Stored data entries:

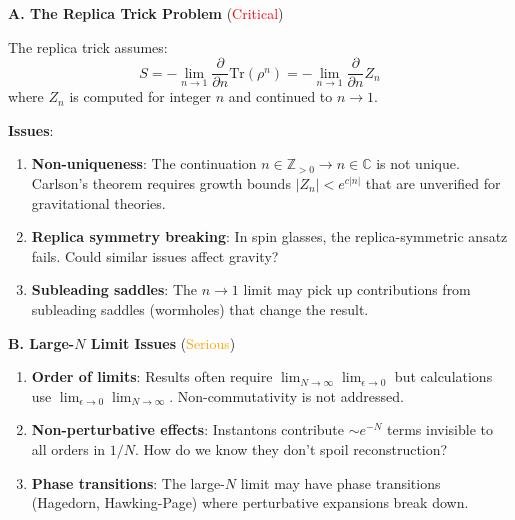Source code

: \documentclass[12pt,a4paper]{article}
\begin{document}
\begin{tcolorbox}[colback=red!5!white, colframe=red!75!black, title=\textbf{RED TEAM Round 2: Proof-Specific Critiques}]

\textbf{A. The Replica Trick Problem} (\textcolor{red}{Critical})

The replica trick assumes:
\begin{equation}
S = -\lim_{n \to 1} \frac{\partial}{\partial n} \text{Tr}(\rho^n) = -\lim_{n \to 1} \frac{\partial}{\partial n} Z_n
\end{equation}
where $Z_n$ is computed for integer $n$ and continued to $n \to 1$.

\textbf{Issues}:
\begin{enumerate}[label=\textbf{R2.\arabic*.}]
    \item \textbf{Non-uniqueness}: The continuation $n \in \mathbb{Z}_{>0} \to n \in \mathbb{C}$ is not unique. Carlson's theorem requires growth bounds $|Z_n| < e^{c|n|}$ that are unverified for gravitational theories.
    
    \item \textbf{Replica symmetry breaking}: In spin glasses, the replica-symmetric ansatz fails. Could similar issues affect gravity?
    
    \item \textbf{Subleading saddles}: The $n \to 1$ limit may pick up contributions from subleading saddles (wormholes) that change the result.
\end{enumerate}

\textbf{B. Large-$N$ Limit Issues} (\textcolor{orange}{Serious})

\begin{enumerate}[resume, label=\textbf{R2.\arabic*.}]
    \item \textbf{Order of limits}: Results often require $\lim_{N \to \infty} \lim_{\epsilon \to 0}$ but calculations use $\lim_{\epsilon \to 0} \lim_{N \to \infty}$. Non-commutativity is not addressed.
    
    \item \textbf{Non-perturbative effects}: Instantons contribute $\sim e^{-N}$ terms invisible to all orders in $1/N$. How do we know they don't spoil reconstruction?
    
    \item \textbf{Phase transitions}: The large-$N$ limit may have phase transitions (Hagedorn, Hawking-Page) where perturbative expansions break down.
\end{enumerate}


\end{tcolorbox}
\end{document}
---
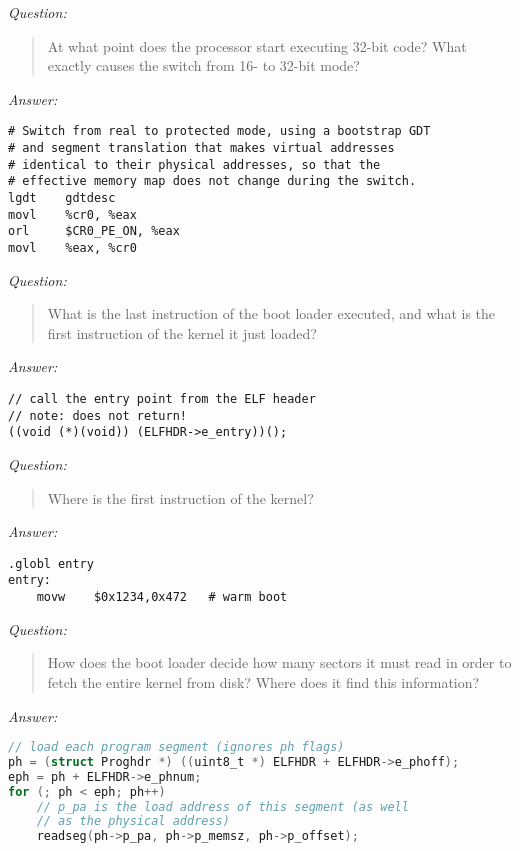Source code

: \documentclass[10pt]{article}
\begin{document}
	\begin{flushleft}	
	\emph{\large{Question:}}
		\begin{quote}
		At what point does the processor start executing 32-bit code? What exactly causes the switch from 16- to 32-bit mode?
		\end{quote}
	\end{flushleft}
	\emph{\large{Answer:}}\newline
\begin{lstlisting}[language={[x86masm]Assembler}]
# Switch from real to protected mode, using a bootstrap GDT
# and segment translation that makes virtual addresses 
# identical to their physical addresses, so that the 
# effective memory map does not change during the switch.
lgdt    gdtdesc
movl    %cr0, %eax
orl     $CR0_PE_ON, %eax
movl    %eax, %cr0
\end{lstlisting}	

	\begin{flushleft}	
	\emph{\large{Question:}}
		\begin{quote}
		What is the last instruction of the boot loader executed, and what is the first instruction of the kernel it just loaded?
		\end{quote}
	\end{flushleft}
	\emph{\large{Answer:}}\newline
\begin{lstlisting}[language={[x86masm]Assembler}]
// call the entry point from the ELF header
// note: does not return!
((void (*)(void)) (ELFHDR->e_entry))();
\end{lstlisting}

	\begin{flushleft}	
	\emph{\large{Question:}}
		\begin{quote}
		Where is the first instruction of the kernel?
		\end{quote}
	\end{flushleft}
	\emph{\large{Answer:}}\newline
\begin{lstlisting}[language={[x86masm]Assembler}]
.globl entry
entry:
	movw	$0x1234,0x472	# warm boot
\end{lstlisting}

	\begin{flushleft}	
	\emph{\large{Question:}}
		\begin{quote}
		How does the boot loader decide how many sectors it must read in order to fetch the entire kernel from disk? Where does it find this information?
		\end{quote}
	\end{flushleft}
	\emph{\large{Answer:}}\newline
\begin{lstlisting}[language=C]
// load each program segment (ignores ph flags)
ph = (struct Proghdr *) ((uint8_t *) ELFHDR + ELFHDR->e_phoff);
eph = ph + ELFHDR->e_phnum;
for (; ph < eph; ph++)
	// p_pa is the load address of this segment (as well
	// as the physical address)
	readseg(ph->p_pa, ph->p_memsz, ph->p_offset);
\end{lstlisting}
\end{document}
* * *
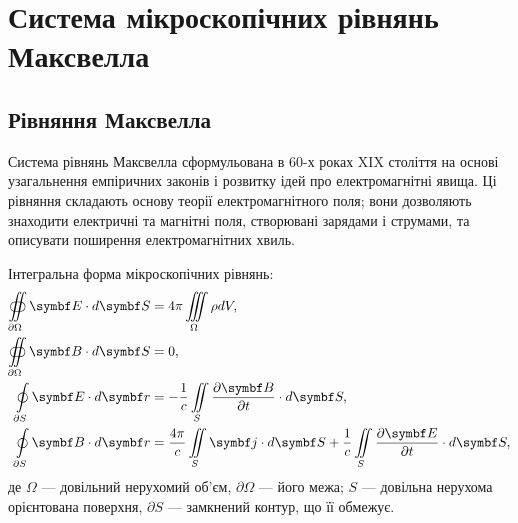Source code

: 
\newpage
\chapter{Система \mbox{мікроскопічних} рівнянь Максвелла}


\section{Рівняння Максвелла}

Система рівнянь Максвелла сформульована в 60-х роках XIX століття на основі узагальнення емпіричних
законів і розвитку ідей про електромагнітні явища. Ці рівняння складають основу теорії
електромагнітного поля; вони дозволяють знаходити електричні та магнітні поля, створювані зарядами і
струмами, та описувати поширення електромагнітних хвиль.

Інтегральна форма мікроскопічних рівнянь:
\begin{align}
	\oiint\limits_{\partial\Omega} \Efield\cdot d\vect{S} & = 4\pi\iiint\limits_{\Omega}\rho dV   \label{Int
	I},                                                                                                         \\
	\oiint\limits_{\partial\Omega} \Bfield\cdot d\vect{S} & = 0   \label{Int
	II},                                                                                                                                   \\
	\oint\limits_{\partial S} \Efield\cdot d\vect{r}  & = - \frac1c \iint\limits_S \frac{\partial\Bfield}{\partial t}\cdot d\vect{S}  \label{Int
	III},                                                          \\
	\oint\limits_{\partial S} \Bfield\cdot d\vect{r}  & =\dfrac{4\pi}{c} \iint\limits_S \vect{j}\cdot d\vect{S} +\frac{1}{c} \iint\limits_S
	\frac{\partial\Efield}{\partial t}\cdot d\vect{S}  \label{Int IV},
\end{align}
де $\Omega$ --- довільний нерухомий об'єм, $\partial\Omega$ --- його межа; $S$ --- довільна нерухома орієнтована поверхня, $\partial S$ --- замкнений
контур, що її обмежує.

◆ TASK ◆
Looking at the records above, please work out how many lines contain "point" and state only that number.

◆ RESULT ◆
2